- WORK TO BE COMPLETED: Could you give every record again, exactly as it reads?

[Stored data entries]
Segment Open
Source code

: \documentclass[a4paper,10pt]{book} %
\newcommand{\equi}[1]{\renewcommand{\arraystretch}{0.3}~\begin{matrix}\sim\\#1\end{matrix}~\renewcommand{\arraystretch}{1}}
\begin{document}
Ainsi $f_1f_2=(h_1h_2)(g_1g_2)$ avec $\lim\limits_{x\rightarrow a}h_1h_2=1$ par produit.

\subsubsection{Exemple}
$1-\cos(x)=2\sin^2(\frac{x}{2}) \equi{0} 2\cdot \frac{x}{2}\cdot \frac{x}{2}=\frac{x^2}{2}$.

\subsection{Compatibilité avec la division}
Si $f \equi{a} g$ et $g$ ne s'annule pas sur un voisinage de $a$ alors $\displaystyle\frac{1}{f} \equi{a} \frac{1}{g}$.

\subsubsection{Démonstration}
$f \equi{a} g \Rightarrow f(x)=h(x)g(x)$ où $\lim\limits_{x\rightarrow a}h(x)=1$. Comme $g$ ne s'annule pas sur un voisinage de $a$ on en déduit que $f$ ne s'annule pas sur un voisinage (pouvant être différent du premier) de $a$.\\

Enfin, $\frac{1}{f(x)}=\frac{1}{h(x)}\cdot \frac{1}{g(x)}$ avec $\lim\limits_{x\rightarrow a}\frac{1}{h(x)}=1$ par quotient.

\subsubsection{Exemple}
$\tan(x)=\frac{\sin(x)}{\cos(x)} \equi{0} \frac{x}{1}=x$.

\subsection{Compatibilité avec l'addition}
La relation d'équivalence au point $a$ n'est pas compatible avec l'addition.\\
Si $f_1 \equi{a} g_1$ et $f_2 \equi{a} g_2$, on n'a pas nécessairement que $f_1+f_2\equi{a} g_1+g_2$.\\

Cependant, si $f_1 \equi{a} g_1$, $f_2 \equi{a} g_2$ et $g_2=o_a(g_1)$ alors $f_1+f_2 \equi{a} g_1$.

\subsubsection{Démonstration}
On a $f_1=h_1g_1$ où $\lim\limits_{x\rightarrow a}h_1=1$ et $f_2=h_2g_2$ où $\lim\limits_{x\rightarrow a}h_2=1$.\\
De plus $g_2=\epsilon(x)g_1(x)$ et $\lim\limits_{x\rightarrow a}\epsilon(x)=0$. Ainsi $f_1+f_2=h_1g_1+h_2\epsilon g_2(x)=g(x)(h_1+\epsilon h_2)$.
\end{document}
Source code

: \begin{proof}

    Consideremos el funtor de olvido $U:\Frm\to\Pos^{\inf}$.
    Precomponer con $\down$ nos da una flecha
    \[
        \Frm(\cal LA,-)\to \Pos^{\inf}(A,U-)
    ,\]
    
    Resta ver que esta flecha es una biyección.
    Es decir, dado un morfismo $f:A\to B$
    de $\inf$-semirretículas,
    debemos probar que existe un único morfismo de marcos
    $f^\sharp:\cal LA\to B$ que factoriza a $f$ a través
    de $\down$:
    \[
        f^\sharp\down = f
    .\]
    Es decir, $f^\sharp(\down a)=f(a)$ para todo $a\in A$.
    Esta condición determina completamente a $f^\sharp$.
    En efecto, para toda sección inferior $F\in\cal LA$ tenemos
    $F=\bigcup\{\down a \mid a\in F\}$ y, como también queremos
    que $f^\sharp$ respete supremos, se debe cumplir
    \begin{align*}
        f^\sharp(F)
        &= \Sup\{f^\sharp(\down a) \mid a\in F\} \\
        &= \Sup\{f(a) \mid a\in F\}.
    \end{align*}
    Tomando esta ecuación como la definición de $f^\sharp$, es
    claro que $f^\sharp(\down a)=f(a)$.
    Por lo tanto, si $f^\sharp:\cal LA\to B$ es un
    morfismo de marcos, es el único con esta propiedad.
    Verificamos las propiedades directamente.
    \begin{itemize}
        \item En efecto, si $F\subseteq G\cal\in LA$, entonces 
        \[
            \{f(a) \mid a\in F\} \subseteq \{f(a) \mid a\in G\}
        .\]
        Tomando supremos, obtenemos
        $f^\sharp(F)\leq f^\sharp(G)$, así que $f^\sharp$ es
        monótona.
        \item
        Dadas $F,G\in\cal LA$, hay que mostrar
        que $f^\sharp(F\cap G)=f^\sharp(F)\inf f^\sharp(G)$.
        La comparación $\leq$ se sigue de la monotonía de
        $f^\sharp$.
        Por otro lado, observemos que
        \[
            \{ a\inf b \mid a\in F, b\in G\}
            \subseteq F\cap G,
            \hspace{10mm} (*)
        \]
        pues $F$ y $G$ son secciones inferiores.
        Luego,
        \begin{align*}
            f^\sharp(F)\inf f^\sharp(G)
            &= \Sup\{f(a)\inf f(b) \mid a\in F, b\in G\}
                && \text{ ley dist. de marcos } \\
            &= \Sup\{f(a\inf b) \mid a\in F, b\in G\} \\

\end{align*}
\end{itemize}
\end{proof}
Segment Closed
- SOLUTION TO THE EXERCISE:
Source code

: \documentclass[a4paper,10pt]{book} %
\newcommand{\equi}[1]{\renewcommand{\arraystretch}{0.3}~\begin{matrix}\sim\\#1\end{matrix}~\renewcommand{\arraystretch}{1}}
\begin{document}
Ainsi $f_1f_2=(h_1h_2)(g_1g_2)$ avec $\lim\limits_{x\rightarrow a}h_1h_2=1$ par produit.

\subsubsection{Exemple}
$1-\cos(x)=2\sin^2(\frac{x}{2}) \equi{0} 2\cdot \frac{x}{2}\cdot \frac{x}{2}=\frac{x^2}{2}$.

\subsection{Compatibilité avec la division}
Si $f \equi{a} g$ et $g$ ne s'annule pas sur un voisinage de $a$ alors $\displaystyle\frac{1}{f} \equi{a} \frac{1}{g}$.

\subsubsection{Démonstration}
$f \equi{a} g \Rightarrow f(x)=h(x)g(x)$ où $\lim\limits_{x\rightarrow a}h(x)=1$. Comme $g$ ne s'annule pas sur un voisinage de $a$ on en déduit que $f$ ne s'annule pas sur un voisinage (pouvant être différent du premier) de $a$.\\

Enfin, $\frac{1}{f(x)}=\frac{1}{h(x)}\cdot \frac{1}{g(x)}$ avec $\lim\limits_{x\rightarrow a}\frac{1}{h(x)}=1$ par quotient.

\subsubsection{Exemple}
$\tan(x)=\frac{\sin(x)}{\cos(x)} \equi{0} \frac{x}{1}=x$.

\subsection{Compatibilité avec l'addition}
La relation d'équivalence au point $a$ n'est pas compatible avec l'addition.\\
Si $f_1 \equi{a} g_1$ et $f_2 \equi{a} g_2$, on n'a pas nécessairement que $f_1+f_2\equi{a} g_1+g_2$.\\

Cependant, si $f_1 \equi{a} g_1$, $f_2 \equi{a} g_2$ et $g_2=o_a(g_1)$ alors $f_1+f_2 \equi{a} g_1$.

\subsubsection{Démonstration}
On a $f_1=h_1g_1$ où $\lim\limits_{x\rightarrow a}h_1=1$ et $f_2=h_2g_2$ où $\lim\limits_{x\rightarrow a}h_2=1$.\\
De plus $g_2=\epsilon(x)g_1(x)$ et $\lim\limits_{x\rightarrow a}\epsilon(x)=0$. Ainsi $f_1+f_2=h_1g_1+h_2\epsilon g_2(x)=g(x)(h_1+\epsilon h_2)$.
\end{document}
Source code

: \begin{proof}

    Consideremos el funtor de olvido $U:\Frm\to\Pos^{\inf}$.
    Precomponer con $\down$ nos da una flecha
    \[
        \Frm(\cal LA,-)\to \Pos^{\inf}(A,U-)
    ,\]
    
    Resta ver que esta flecha es una biyección.
    Es decir, dado un morfismo $f:A\to B$
    de $\inf$-semirretículas,
    debemos probar que existe un único morfismo de marcos
    $f^\sharp:\cal LA\to B$ que factoriza a $f$ a través
    de $\down$:
    \[
        f^\sharp\down = f
    .\]
    Es decir, $f^\sharp(\down a)=f(a)$ para todo $a\in A$.
    Esta condición determina completamente a $f^\sharp$.
    En efecto, para toda sección inferior $F\in\cal LA$ tenemos
    $F=\bigcup\{\down a \mid a\in F\}$ y, como también queremos
    que $f^\sharp$ respete supremos, se debe cumplir
    \begin{align*}
        f^\sharp(F)
        &= \Sup\{f^\sharp(\down a) \mid a\in F\} \\
        &= \Sup\{f(a) \mid a\in F\}.
    \end{align*}
    Tomando esta ecuación como la definición de $f^\sharp$, es
    claro que $f^\sharp(\down a)=f(a)$.
    Por lo tanto, si $f^\sharp:\cal LA\to B$ es un
    morfismo de marcos, es el único con esta propiedad.
    Verificamos las propiedades directamente.
    \begin{itemize}
        \item En efecto, si $F\subseteq G\cal\in LA$, entonces 
        \[
            \{f(a) \mid a\in F\} \subseteq \{f(a) \mid a\in G\}
        .\]
        Tomando supremos, obtenemos
        $f^\sharp(F)\leq f^\sharp(G)$, así que $f^\sharp$ es
        monótona.
        \item
        Dadas $F,G\in\cal LA$, hay que mostrar
        que $f^\sharp(F\cap G)=f^\sharp(F)\inf f^\sharp(G)$.
        La comparación $\leq$ se sigue de la monotonía de
        $f^\sharp$.
        Por otro lado, observemos que
        \[
            \{ a\inf b \mid a\in F, b\in G\}
            \subseteq F\cap G,
            \hspace{10mm} (*)
        \]
        pues $F$ y $G$ son secciones inferiores.
        Luego,
        \begin{align*}
            f^\sharp(F)\inf f^\sharp(G)
            &= \Sup\{f(a)\inf f(b) \mid a\in F, b\in G\}
                && \text{ ley dist. de marcos } \\
            &= \Sup\{f(a\inf b) \mid a\in F, b\in G\} \\

\end{align*}
\end{itemize}
\end{proof}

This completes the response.